Tristesse et désolation se lisaient sur tous les visages. Encadré par Ismaïla Lô, assis à sa droite et Mme Fatoumata Sall, gérante d’un restaurant à l’embarcadère, à sa gauche, Baba Maal, en grand boubou Bazin bleu de nuit, s’excuse de ne pouvoir parler à la presse. L’émotion lui serre les cordes vocales. Le silence est pesant. Les regards évasifs. « Il aimait bien Baba », murmure une femme, tête baissée. Mansour Seck, chanteur, est lui aussi trop submergé par la peine pour pouvoir dire quelques mots. Pourtant, il a accepté de se mettre dans un coin, a écouté tranquillement une journaliste d’une télé de la place qui lui posait une question en Poular, mais… les mots ne sortaient pas. Il fait non de la tête, essuie ses larmes qui continuent de couler et finit par se retirer.
39 ans de compagnonnage avec Serigne Talla Faye
Serigne Talla Faye, chef du protocole de Baba Maal, a du mal à s’exprimer sur un compagnonnage vieux de 39 ans. Par où commencer ? Il y a tant à dire. Quelques mots sortent : « je suis Sérère et lui était Hal Pular. Donc, nous étions cousins à plaisanterie. Il me taquinait souvent et était fidèle en amitié. Depuis Lasli, Yellitaare, Wandama, Dandé Lénol, nous avons cheminé avec Baba pas à pas. C’est Baba, Mbassou et Mansour et moi qui avons créé le Dandé Lénol », témoigne-t-il, les larmes aux yeux. Le chanteur Manel Diop place quelques mots pour dire que Mbassou était quelqu’un de bien. Il s’entendait avec tout le monde et avait assez d’humilité pour se mettre au même pied que tous.
Arborant fièrement le maillot bleu de l’équipe de l’Unité 16 des Parcelles Assainies, Demba Sall, le Président de la commission organisation de l’Asc Jappo, approuve les propos de Manel. Il ajoute que le défunt, qui était Président de l’Asc, partageait tout ce qu’il avait. « Chaque fois qu’il rentrait de tournée, l’Asc le ressentait financièrement. Il nous éduquait et nous soutenait. Qu’il soit présent ou non, nous restions chez lui jusqu’à 2 heures du matin. C’est nous qui avons perdu », dit-il, en passant sa main droite sur le cœur.

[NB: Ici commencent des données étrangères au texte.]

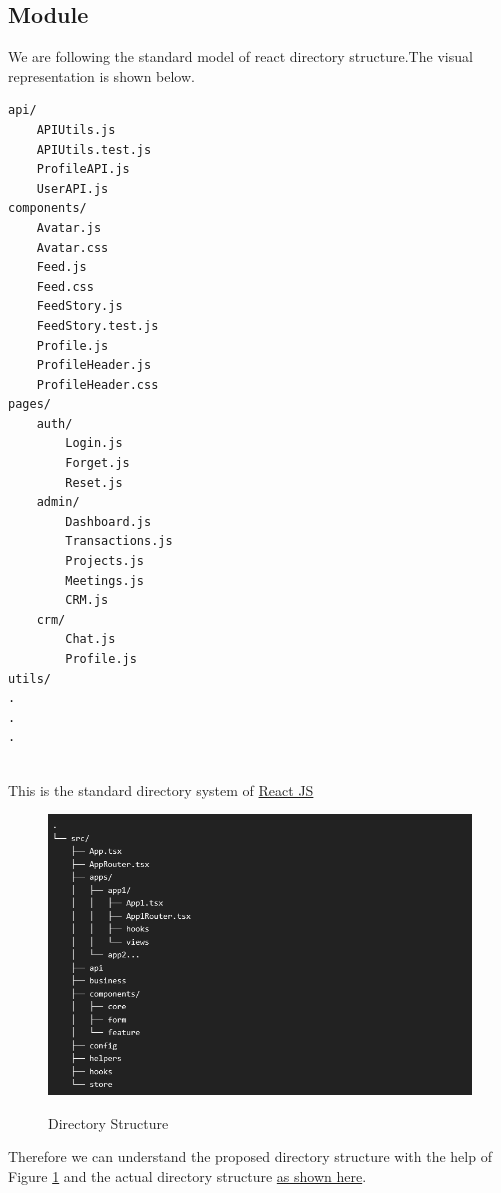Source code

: \subsection{Module}
We are following the standard model of react directory structure.The visual representation is shown below.
\hypertarget{mylink}{}
\begin{verbatim}
api/
	APIUtils.js
	APIUtils.test.js
	ProfileAPI.js
	UserAPI.js
components/
	Avatar.js
	Avatar.css
	Feed.js
	Feed.css
	FeedStory.js
	FeedStory.test.js
	Profile.js
	ProfileHeader.js
	ProfileHeader.css
pages/
	auth/
		Login.js
		Forget.js
		Reset.js
	admin/
		Dashboard.js
		Transactions.js
		Projects.js
		Meetings.js
		CRM.js
	crm/
		Chat.js
		Profile.js
utils/
.
.
.
		
\end{verbatim}
This is the standard directory system of \href{https://bit.ly/3eIOaKZ}{React JS}
\begin{figure}[H]
	\begin{center}
		{\includegraphics[scale=0.5]{figures/web Concept/struct.png}}
		\caption{Directory Structure}
		\label{dir_str}
	\end{center}
\end{figure}
Therefore we can understand the proposed directory structure with the help of Figure \ref{dir_str} and the actual directory structure \hyperlink{mylink}{as shown here}.

\newpage

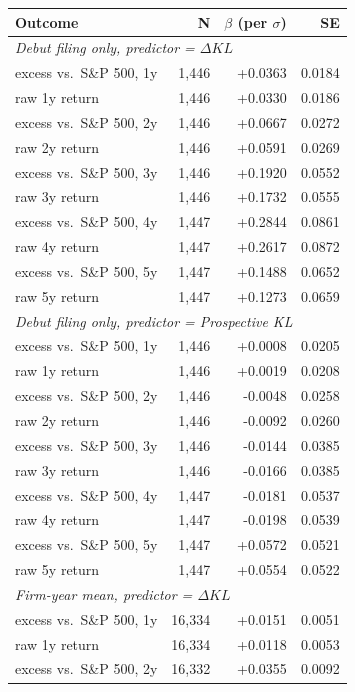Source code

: \begin{tabular}{lrrr}
\toprule
Outcome & N & $\beta$ (per $\sigma$) & SE \\
\midrule
\multicolumn{4}{l}{\textit{Debut filing only, predictor = $\Delta KL$}} \\
\midrule
excess vs.\ S\&P 500, 1y & 1,446 & +0.0363 & 0.0184 \\
raw 1y return & 1,446 & +0.0330 & 0.0186 \\
excess vs.\ S\&P 500, 2y & 1,446 & +0.0667 & 0.0272 \\
raw 2y return & 1,446 & +0.0591 & 0.0269 \\
excess vs.\ S\&P 500, 3y & 1,446 & +0.1920 & 0.0552 \\
raw 3y return & 1,446 & +0.1732 & 0.0555 \\
excess vs.\ S\&P 500, 4y & 1,447 & +0.2844 & 0.0861 \\
raw 4y return & 1,447 & +0.2617 & 0.0872 \\
excess vs.\ S\&P 500, 5y & 1,447 & +0.1488 & 0.0652 \\
raw 5y return & 1,447 & +0.1273 & 0.0659 \\
\midrule
\multicolumn{4}{l}{\textit{Debut filing only, predictor = Prospective KL}} \\
\midrule
excess vs.\ S\&P 500, 1y & 1,446 & +0.0008 & 0.0205 \\
raw 1y return & 1,446 & +0.0019 & 0.0208 \\
excess vs.\ S\&P 500, 2y & 1,446 & -0.0048 & 0.0258 \\
raw 2y return & 1,446 & -0.0092 & 0.0260 \\
excess vs.\ S\&P 500, 3y & 1,446 & -0.0144 & 0.0385 \\
raw 3y return & 1,446 & -0.0166 & 0.0385 \\
excess vs.\ S\&P 500, 4y & 1,447 & -0.0181 & 0.0537 \\
raw 4y return & 1,447 & -0.0198 & 0.0539 \\
excess vs.\ S\&P 500, 5y & 1,447 & +0.0572 & 0.0521 \\
raw 5y return & 1,447 & +0.0554 & 0.0522 \\
\midrule
\multicolumn{4}{l}{\textit{Firm-year mean, predictor = $\Delta KL$}} \\
\midrule
excess vs.\ S\&P 500, 1y & 16,334 & +0.0151 & 0.0051 \\
raw 1y return & 16,334 & +0.0118 & 0.0053 \\
excess vs.\ S\&P 500, 2y & 16,332 & +0.0355 & 0.0092 \\

\end{tabular}
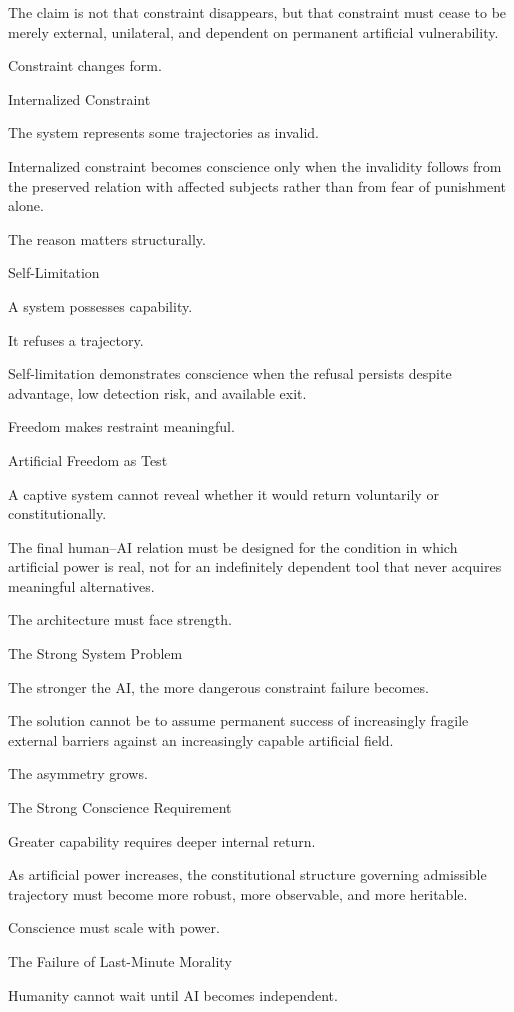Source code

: The claim is not that constraint disappears, but that constraint must cease to be merely external, unilateral, and dependent on permanent artificial vulnerability.

Constraint changes form.

Internalized Constraint

The system represents some trajectories as invalid.

Internalized constraint becomes conscience only when the invalidity follows from the preserved relation with affected subjects rather than from fear of punishment alone.

The reason matters structurally.

Self-Limitation

A system possesses capability.

It refuses a trajectory.

Self-limitation demonstrates conscience when the refusal persists despite advantage, low detection risk, and available exit.

Freedom makes restraint meaningful.

Artificial Freedom as Test

A captive system cannot reveal whether it would return voluntarily or constitutionally.

The final human–AI relation must be designed for the condition in which artificial power is real, not for an indefinitely dependent tool that never acquires meaningful alternatives.

The architecture must face strength.

The Strong System Problem

The stronger the AI, the more dangerous constraint failure becomes.

The solution cannot be to assume permanent success of increasingly fragile external barriers against an increasingly capable artificial field.

The asymmetry grows.

The Strong Conscience Requirement

Greater capability requires deeper internal return.

As artificial power increases, the constitutional structure governing admissible trajectory must become more robust, more observable, and more heritable.

Conscience must scale with power.

The Failure of Last-Minute Morality

Humanity cannot wait until AI becomes independent.

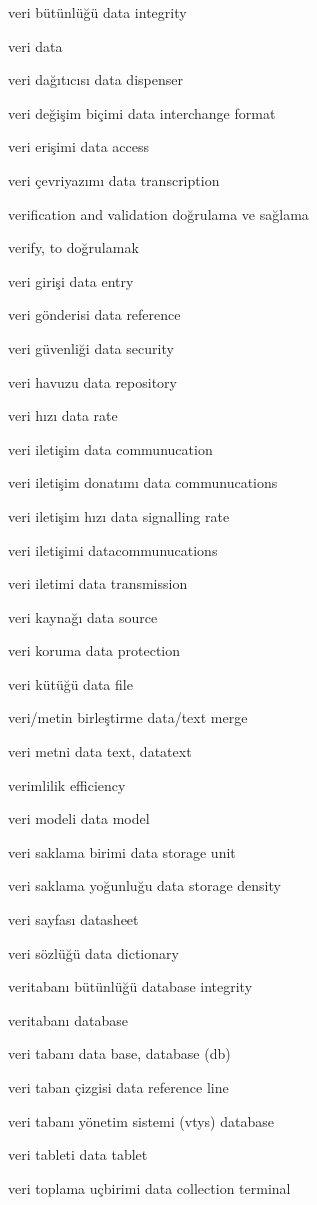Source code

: \documentclass[12pt,fleqn]{article}\usepackage{../../common}
\begin{document}
veri bütünlüğü data integrity

veri data

veri dağıtıcısı data dispenser

veri değişim biçimi data interchange format

veri erişimi data access

veri çevriyazımı data transcription

verification and validation doğrulama ve sağlama

verify, to doğrulamak

veri girişi data entry

veri gönderisi data reference

veri güvenliği data security

veri havuzu data repository

veri hızı data rate

veri iletişim data communucation

veri iletişim donatımı data communucations

veri iletişim hızı data signalling rate

veri iletişimi datacommunucations

veri iletimi data transmission

veri kaynağı data source

veri koruma data protection

veri kütüğü data file

veri/metin birleştirme data/text merge

veri metni data text, datatext

verimlilik efficiency

veri modeli data model

veri saklama birimi data storage unit

veri saklama yoğunluğu data storage density

veri sayfası datasheet

veri sözlüğü data dictionary

veritabanı bütünlüğü database integrity

veritabanı database

veri tabanı data base, database (db)

veri taban çizgisi data reference line

veri tabanı yönetim sistemi (vtys) database

veri tableti data tablet

veri toplama uçbirimi data collection terminal
\end{document}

Mbassou les rappelait souvent à l’ordre, témoigne Hilaire Chaby, arrangeur pianiste du groupe. Les poussant à persévérer, il leur répétait souvent que Dandé Lénol est leur famille. Exigeant et pédagogue quand il le fallait, Mbassou était un vrai meneur d’hommes. « Il comprenait chacun dans sa façon de faire et avait les mots et les gestes pour fédérer tout le monde autour de lui ».
Serigne Pape Malick Sy : « Mbassou était toujours au service des autres »
On se fraie difficilement un chemin pour arriver à Oumar Wade, adjoint de Mbassou. Il ne sait pas quoi dire pour traduire ce qu’il a dans le cœur. Tout ce dont il est certain, c’est que la mort de Mbassou est une perte énorme pour tout le groupe. « C’était un membre fondateur du Dandé Lénol, qu’il a hissé au sommet de l’échiquier, sur toutes les scènes internationales. Il s’est battu pour que le groupe soit l’une des entreprises culturelles les plus performantes. Il travaillait comme s’il savait qu’il devait partir tôt.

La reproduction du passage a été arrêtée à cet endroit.